### Required action
Return every line of the data below that includes the string "Will".

(Source texts of formatted documents)
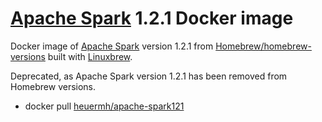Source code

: # [Apache Spark](http://spark.apache.org/) 1.2.1 Docker image
Docker image of [Apache Spark](http://spark.apache.org/) version 1.2.1 from [Homebrew/homebrew-versions](https://github.com/Homebrew/homebrew-versions) built with [Linuxbrew](http://brew.sh/linuxbrew/).

Deprecated, as Apache Spark version 1.2.1 has been removed from Homebrew versions.

 * docker pull [heuermh/apache-spark121](https://registry.hub.docker.com/u/heuermh/apache-spark121/)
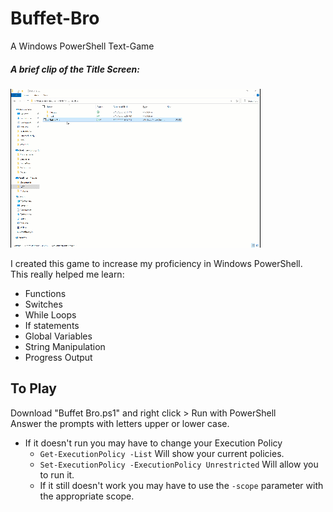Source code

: # Buffet-Bro
A Windows PowerShell Text-Game
##### A brief clip of the Title Screen:<br/>
![A brief animation of the Title Screen](https://github.com/cielgoldenflame/Buffet-Bro/blob/master/Pics/TitleScreen.gif)

I created this game to increase my proficiency in Windows PowerShell.<br/>
This really helped me learn:
* Functions
* Switches
* While Loops
* If statements
* Global Variables
* String Manipulation
* Progress Output

## To Play
Download "Buffet Bro.ps1" and right click > Run with PowerShell<br/>
Answer the prompts with letters upper or lower case.

* If it doesn't run you may have to change your Execution Policy
  * `Get-ExecutionPolicy -List` Will show your current policies.
  * `Set-ExecutionPolicy -ExecutionPolicy Unrestricted` Will allow you to run it.
  * If it still doesn't work you may have to use the `-scope` parameter with the appropriate scope. 
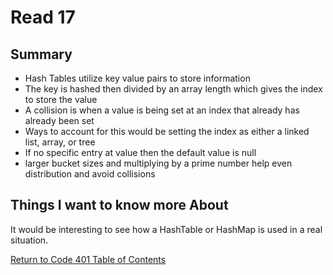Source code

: # Read 17
## Summary

- Hash Tables utilize key value pairs to store information
- The key is hashed then divided by an array length which gives the index to store the value
- A collision is when a value is being set at an index that already has already been set
- Ways to account for this would be setting the index as either a linked list, array, or tree
- If no specific entry at value then the default value is null
- larger bucket sizes and multiplying by a prime number help even distribution and avoid collisions

## Things I want to know more About

It would be interesting to see how a HashTable or HashMap is used in a real situation.

[Return to Code 401 Table of Contents](https://rogermreyes.github.io/Reading-Notes/Code-401-Reading-Notes)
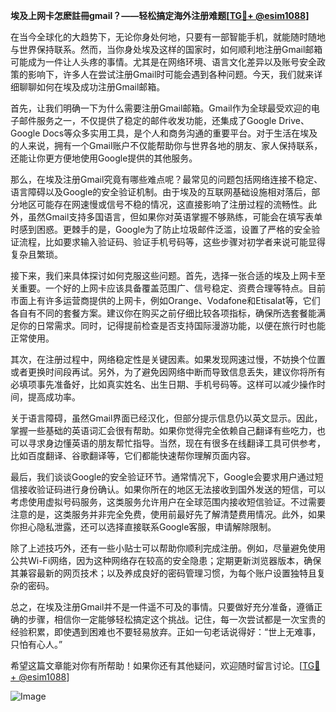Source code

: **埃及上网卡怎麽註冊gmail？——轻松搞定海外注册难题[[TG💪+ @esim1088](https://t.me/s/esim1088)]**

在当今全球化的大趋势下，无论你身处何地，只要有一部智能手机，就能随时随地与世界保持联系。然而，当你身处埃及这样的国家时，如何顺利地注册Gmail邮箱可能成为一件让人头疼的事情。尤其是在网络环境、语言文化差异以及账号安全政策的影响下，许多人在尝试注册Gmail时可能会遇到各种问题。今天，我们就来详细聊聊如何在埃及成功注册Gmail邮箱。

首先，让我们明确一下为什么需要注册Gmail邮箱。Gmail作为全球最受欢迎的电子邮件服务之一，不仅提供了稳定的邮件收发功能，还集成了Google Drive、Google Docs等众多实用工具，是个人和商务沟通的重要平台。对于生活在埃及的人来说，拥有一个Gmail账户不仅能帮助你与世界各地的朋友、家人保持联系，还能让你更方便地使用Google提供的其他服务。

那么，在埃及注册Gmail究竟有哪些难点呢？最常见的问题包括网络连接不稳定、语言障碍以及Google的安全验证机制。由于埃及的互联网基础设施相对落后，部分地区可能存在网速慢或信号不稳的情况，这直接影响了注册过程的流畅性。此外，虽然Gmail支持多国语言，但如果你对英语掌握不够熟练，可能会在填写表单时感到困惑。更棘手的是，Google为了防止垃圾邮件泛滥，设置了严格的安全验证流程，比如要求输入验证码、验证手机号码等，这些步骤对初学者来说可能显得复杂且繁琐。

接下来，我们来具体探讨如何克服这些问题。首先，选择一张合适的埃及上网卡至关重要。一个好的上网卡应该具备覆盖范围广、信号稳定、资费合理等特点。目前市面上有许多运营商提供的上网卡，例如Orange、Vodafone和Etisalat等，它们各自有不同的套餐方案。建议你在购买之前仔细比较各项指标，确保所选套餐能满足你的日常需求。同时，记得提前检查是否支持国际漫游功能，以便在旅行时也能正常使用。

其次，在注册过程中，网络稳定性是关键因素。如果发现网速过慢，不妨换个位置或者更换时间段再试。另外，为了避免因网络中断而导致信息丢失，建议你将所有必填项事先准备好，比如真实姓名、出生日期、手机号码等。这样可以减少操作时间，提高成功率。

关于语言障碍，虽然Gmail界面已经汉化，但部分提示信息仍以英文显示。因此，掌握一些基础的英语词汇会很有帮助。如果你觉得完全依赖自己翻译有些吃力，也可以寻求身边懂英语的朋友帮忙指导。当然，现在有很多在线翻译工具可供参考，比如百度翻译、谷歌翻译等，它们都能快速帮你理解页面内容。

最后，我们谈谈Google的安全验证环节。通常情况下，Google会要求用户通过短信接收验证码进行身份确认。如果你所在的地区无法接收到国外发送的短信，可以考虑使用虚拟号码服务，这类服务允许用户在全球范围内接收短信验证。不过需要注意的是，这类服务并非完全免费，使用前最好先了解清楚费用情况。此外，如果你担心隐私泄露，还可以选择直接联系Google客服，申请解除限制。

除了上述技巧外，还有一些小贴士可以帮助你顺利完成注册。例如，尽量避免使用公共Wi-Fi网络，因为这种网络存在较高的安全隐患；定期更新浏览器版本，确保其兼容最新的网页技术；以及养成良好的密码管理习惯，为每个账户设置独特且复杂的密码。

总之，在埃及注册Gmail并不是一件遥不可及的事情。只要做好充分准备，遵循正确的步骤，相信你一定能够轻松搞定这个挑战。记住，每一次尝试都是一次宝贵的经验积累，即使遇到困难也不要轻易放弃。正如一句老话说得好：“世上无难事，只怕有心人。”

希望这篇文章能对你有所帮助！如果你还有其他疑问，欢迎随时留言讨论。[[TG💪+ @esim1088](https://t.me/s/esim1088)] 

![Image](https://i.postimg.cc/4NQfJmqS/Snipaste-2025-05-13-00-14-12.png)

### Expected answer
  * `Get-ExecutionPolicy -List` Will show your current policies.
  * `Set-ExecutionPolicy -ExecutionPolicy Unrestricted` Will allow you to run it.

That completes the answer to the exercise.